■ WHAT YOU ARE ASKED TO DO ■
Only lines containing "style" belong in the answer, each copied from the entries below.

▬▬▬

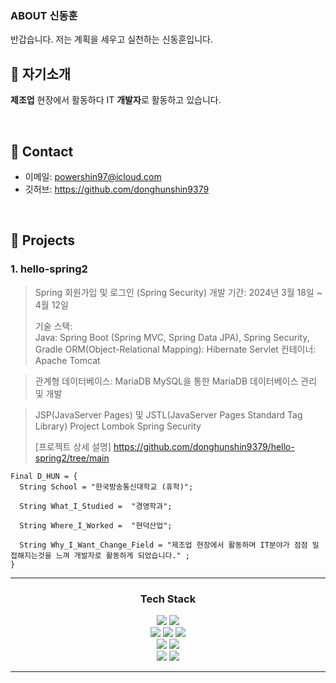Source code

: 
### ABOUT 신동훈
반갑습니다. 저는 계획을 세우고 실천하는 신동훈입니다. 
</br>

## :pushpin: 자기소개
**제조업** 현장에서 활동하다 IT **개발자**로 활동하고 있습니다.

</br>

## :pushpin: Contact
- 이메일: powershin97@icloud.com
- 깃허브: https://github.com/donghunshin9379

</br>

## :pushpin: Projects
### 1. hello-spring2
> Spring 회원가입 및 로그인 (Spring Security)
>개발 기간: 2024년 3월 18일 ~ 4월 12일
>
>기술 스택:  
> Java: Spring Boot (Spring MVC, Spring Data JPA), Spring Security, Gradle
> ORM(Object-Relational Mapping): Hibernate
> Servlet 컨테이너: Apache Tomcat

> 관계형 데이터베이스: MariaDB
> MySQL을 통한 MariaDB 데이터베이스 관리 및 개발

> JSP(JavaServer Pages) 및 JSTL(JavaServer Pages Standard Tag Library)
> Project Lombok
> Spring Security
> 
>[프로젝트 상세 설명] https://github.com/donghunshin9379/hello-spring2/tree/main






```
Final D_HUN = {
  String School = "한국방송통신대학교 (휴학)";

  String What_I_Studied =  "경영학과";

  String Where_I_Worked =  "현덕산업";

  String Why_I_Want_Change_Field = "제조업 현장에서 활동하며 IT분야가 점점 밀접해지는것을 느껴 개발자로 활동하게 되었습니다." ;
}
```

<hr>
<div align="center">
    <h3>Tech Stack</h3>
</div>
<div align="center">
    <p>
        <img src="https://img.shields.io/badge/Java-007396?style=flat&logo=Java&logoColor=white" />
        <img src="https://img.shields.io/badge/JavaScript-F7DF1E?style=flat&logo=JavaScript&logoColor=white" />
        <br>
        <img src="https://img.shields.io/badge/HTML5-E34F26?style=flat&logo=HTML5&logoColor=white" />
	    <img src="https://img.shields.io/badge/CSS-1572B6?style=flat&logo=CSS&logoColor=white" />
        <img src="https://img.shields.io/badge/jQuery-0769AD?style=flat&logo=jQuery&logoColor=white" />
        <br>
        <img src="https://img.shields.io/badge/Spring-6DB33F?style=flat&logo=Spring&logoColor=white" />
        <img src="https://img.shields.io/badge/apache tomcat-F8DC75?style=for-the-badge&logo=apachetomcat&logoColor=white">
        <br>
        <img src="https://img.shields.io/badge/oracle-F80000?style=for-the-badge&logo=oracle&logoColor=white">
        <img src="https://img.shields.io/badge/MyBatis-bf0603?style=flat&logo=Java&logoColor=white" />
    </p>
</div>
<hr>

▬▬▬

■ RESPONSE ■
        <img src="https://img.shields.io/badge/Java-007396?style=flat&logo=Java&logoColor=white" />
        <img src="https://img.shields.io/badge/JavaScript-F7DF1E?style=flat&logo=JavaScript&logoColor=white" />
        <img src="https://img.shields.io/badge/HTML5-E34F26?style=flat&logo=HTML5&logoColor=white" />
	    <img src="https://img.shields.io/badge/CSS-1572B6?style=flat&logo=CSS&logoColor=white" />
        <img src="https://img.shields.io/badge/jQuery-0769AD?style=flat&logo=jQuery&logoColor=white" />
        <img src="https://img.shields.io/badge/Spring-6DB33F?style=flat&logo=Spring&logoColor=white" />
        <img src="https://img.shields.io/badge/apache tomcat-F8DC75?style=for-the-badge&logo=apachetomcat&logoColor=white">
        <img src="https://img.shields.io/badge/oracle-F80000?style=for-the-badge&logo=oracle&logoColor=white">
        <img src="https://img.shields.io/badge/MyBatis-bf0603?style=flat&logo=Java&logoColor=white" />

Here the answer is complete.